The lines to reproduce from the material below are those from the one containing "- A project group proposal for error" through the one containing "The Rust teams are", both included; write them out exactly and add nothing.

━━━━━━━━━━

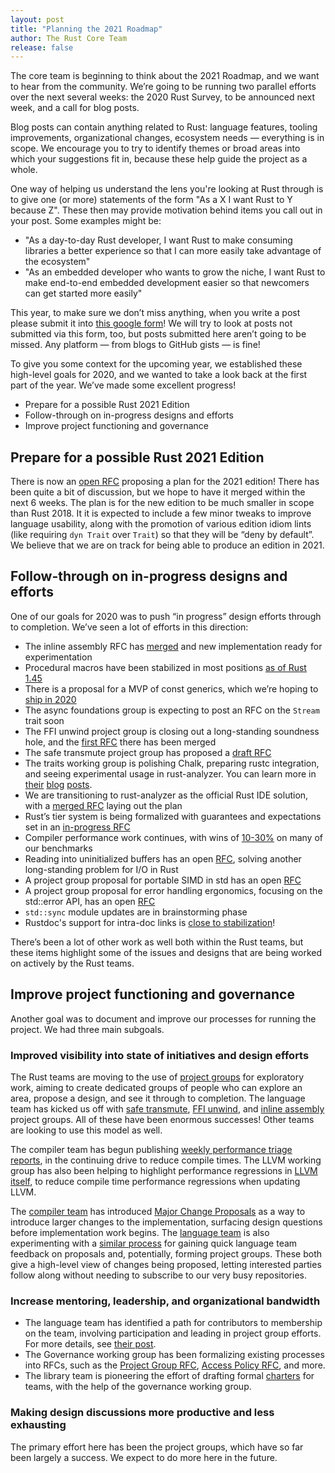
 ```yaml
---
layout: post
title: "Planning the 2021 Roadmap"
author: The Rust Core Team
release: false
---
```


The core team is beginning to think about the 2021 Roadmap, and we want to hear from the community. We’re going to be running two parallel efforts over the next several weeks: the 2020 Rust Survey, to be announced next week, and a call for blog posts.

Blog posts can contain anything related to Rust: language features, tooling improvements, organizational changes, ecosystem needs — everything is in scope. We encourage you to try to identify themes or broad areas into which your suggestions fit in, because these help guide the project as a whole.

One way of helping us understand the lens you're looking at Rust through is to give one (or more) statements of the form "As a X I want Rust to Y because Z". These then may provide motivation behind items you call out in your post. Some examples might be:

- "As a day-to-day Rust developer, I want Rust to make consuming libraries a better experience so that I can more easily take advantage of the ecosystem"
- "As an embedded developer who wants to grow the niche, I want Rust to make end-to-end embedded development easier so that newcomers can get started more easily"

This year, to make sure we don’t miss anything, when you write a post please submit it into [this google form](https://forms.gle/Hv41uA5qJEY89XRm7)! We will try to look at posts not submitted via this form, too, but posts submitted here aren’t going to be missed. Any platform — from blogs to GitHub gists — is fine!

To give you some context for the upcoming year, we established these high-level goals for 2020, and we wanted to take a look back at the first part of the year. We’ve made some excellent progress!

- Prepare for a possible Rust 2021 Edition
- Follow-through on in-progress designs and efforts
- Improve project functioning and governance

## Prepare for a possible Rust 2021 Edition

There is now an [open RFC](https://github.com/rust-lang/rfcs/pull/2966) proposing a plan for the 2021 edition! There has been quite a bit of discussion, but we hope to have it merged within the next 6 weeks. The plan is for the new edition to be much smaller in scope than Rust 2018. It it is expected to include a few minor tweaks to improve language usability, along with the promotion of various edition idiom lints (like requiring `dyn Trait` over `Trait`) so that they will be “deny by default”. We believe that we are on track for being able to produce an edition in 2021.

## Follow-through on in-progress designs and efforts

One of our goals for 2020 was to push “in progress” design efforts through to completion. We’ve seen a lot of efforts in this direction:

- The inline assembly RFC has [merged](https://rust-lang.github.io/rfcs/2873-inline-asm.html) and new implementation ready for experimentation
- Procedural macros have been stabilized in most positions [as of Rust 1.45](https://blog.rust-lang.org/2020/07/16/Rust-1.45.0.html#stabilizing-function-like-procedural-macros-in-expressions-patterns-and-statements)
- There is a proposal for a MVP of const generics, which we’re hoping to [ship in 2020](https://without.boats/blog/shipping-const-generics/)
- The async foundations group is expecting to post an RFC on the `Stream` trait soon
- The FFI unwind project group is closing out a long-standing soundness hole, and the [first RFC](https://rust-lang.github.io/rfcs/2945-c-unwind-abi.html) there has been merged
- The safe transmute project group has proposed a [draft RFC](https://github.com/rust-lang/rfcs/pull/2981)
- The traits working group is polishing Chalk, preparing rustc integration, and seeing experimental usage in rust-analyzer. You can learn more in [their](https://blog.rust-lang.org/inside-rust/2020/03/28/traits-sprint-1.html) [blog](https://blog.rust-lang.org/inside-rust/2020/05/18/traits-sprint-2.html) [posts](https://blog.rust-lang.org/inside-rust/2020/07/17/traits-sprint-3.html).
- We are transitioning to rust-analyzer as the official Rust IDE solution, with a [merged RFC](https://rust-lang.github.io/rfcs/2912-rust-analyzer.html) laying out the plan
- Rust’s tier system is being formalized with guarantees and expectations set in an [in-progress RFC](https://github.com/rust-lang/rfcs/pull/2803)
- Compiler performance work continues, with wins of [10-30%](https://perf.rust-lang.org/compare.html?start=2020-01-01&end=&stat=instructions%3Au) on many of our benchmarks
- Reading into uninitialized buffers has an open [RFC](https://github.com/sfackler/rfcs/blob/read-buf/text/0000-read-buf.md), solving another long-standing problem for I/O in Rust
- A project group proposal for portable SIMD in std has an open [RFC](https://github.com/KodrAus/rfcs/blob/simd-pg/text/0000-stdsimd.md)
- A project group proposal for error handling ergonomics, focusing on the std::error API, has an open [RFC](https://github.com/yaahc/rfcs/blob/ehpg/text/0000-project-error-handling.md)
- `std::sync` module updates are in brainstorming phase
- Rustdoc's support for intra-doc links is [close to stabilization](https://github.com/rust-lang/rust/pull/74430)!

There’s been a lot of other work as well both within the Rust teams, but these items highlight some of the issues and designs that are being worked on actively by the Rust teams.

## Improve project functioning and governance

Another goal was to document and improve our processes for running the project. We had three main subgoals.

### Improved visibility into state of initiatives and design efforts

The Rust teams are moving to the use of [project groups](https://rust-lang.github.io/rfcs/2856-project-groups.html) for exploratory work, aiming to create dedicated groups of people who can explore an area, propose a design, and see it through to completion. The language team has kicked us off with [safe transmute](https://github.com/rust-lang/project-safe-transmute/), [FFI unwind](https://github.com/rust-lang/project-ffi-unwind/), and [inline assembly](https://github.com/rust-lang/project-inline-asm) project groups. All of these have been enormous successes! Other teams are looking to use this model as well.

The compiler team has begun publishing [weekly performance triage reports](https://github.com/rust-lang/rustc-perf/tree/master/triage), in the continuing drive to reduce compile times. The LLVM working group has also been helping to highlight performance regressions in [LLVM itself](https://nikic.github.io/2020/05/10/Make-LLVM-fast-again.html), to reduce compile time performance regressions when updating LLVM.

The [compiler team](https://github.com/rust-lang/compiler-team/) has introduced [Major Change Proposals](https://forge.rust-lang.org/compiler/mcp.html) as a way to introduce larger changes to the implementation, surfacing design questions before implementation work begins. The [language team](https://github.com/rust-lang/lang-team/) is also experimenting with a [similar process](https://lang-team.rust-lang.org/proposing_a_project.html) for gaining quick language team feedback on proposals and, potentially, forming project groups. These both give a high-level view of changes being proposed, letting interested parties follow along without needing to subscribe to our very busy repositories.

### Increase mentoring, leadership, and organizational bandwidth

- The language team has identified a path for contributors to membership on the team, involving participation and leading in project group efforts. For more details, see [their post](https://blog.rust-lang.org/inside-rust/2020/07/09/lang-team-path-to-membership.html).
- The Governance working group has been formalizing existing processes into RFCs, such as the [Project Group RFC](https://rust-lang.github.io/rfcs/2856-project-groups.html), [Access Policy RFC](https://github.com/rust-lang/rfcs/pull/2872), and more.
- The library team is pioneering the effort of drafting formal [charters](https://github.com/KodrAus/rfcs/blob/libs-governance/text/0000-libs-governance.md) for teams, with the help of the governance working group.

### Making design discussions more productive and less exhausting

The primary effort here has been the project groups, which have so far been largely a success. We expect to do more here in the future.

━━━━━━━━━━

**EXERCISE SOLUTION:**
- A project group proposal for error handling ergonomics, focusing on the std::error API, has an open [RFC](https://github.com/yaahc/rfcs/blob/ehpg/text/0000-project-error-handling.md)
- `std::sync` module updates are in brainstorming phase
- Rustdoc's support for intra-doc links is [close to stabilization](https://github.com/rust-lang/rust/pull/74430)!

There’s been a lot of other work as well both within the Rust teams, but these items highlight some of the issues and designs that are being worked on actively by the Rust teams.

## Improve project functioning and governance

Another goal was to document and improve our processes for running the project. We had three main subgoals.

### Improved visibility into state of initiatives and design efforts

The Rust teams are moving to the use of [project groups](https://rust-lang.github.io/rfcs/2856-project-groups.html) for exploratory work, aiming to create dedicated groups of people who can explore an area, propose a design, and see it through to completion. The language team has kicked us off with [safe transmute](https://github.com/rust-lang/project-safe-transmute/), [FFI unwind](https://github.com/rust-lang/project-ffi-unwind/), and [inline assembly](https://github.com/rust-lang/project-inline-asm) project groups. All of these have been enormous successes! Other teams are looking to use this model as well.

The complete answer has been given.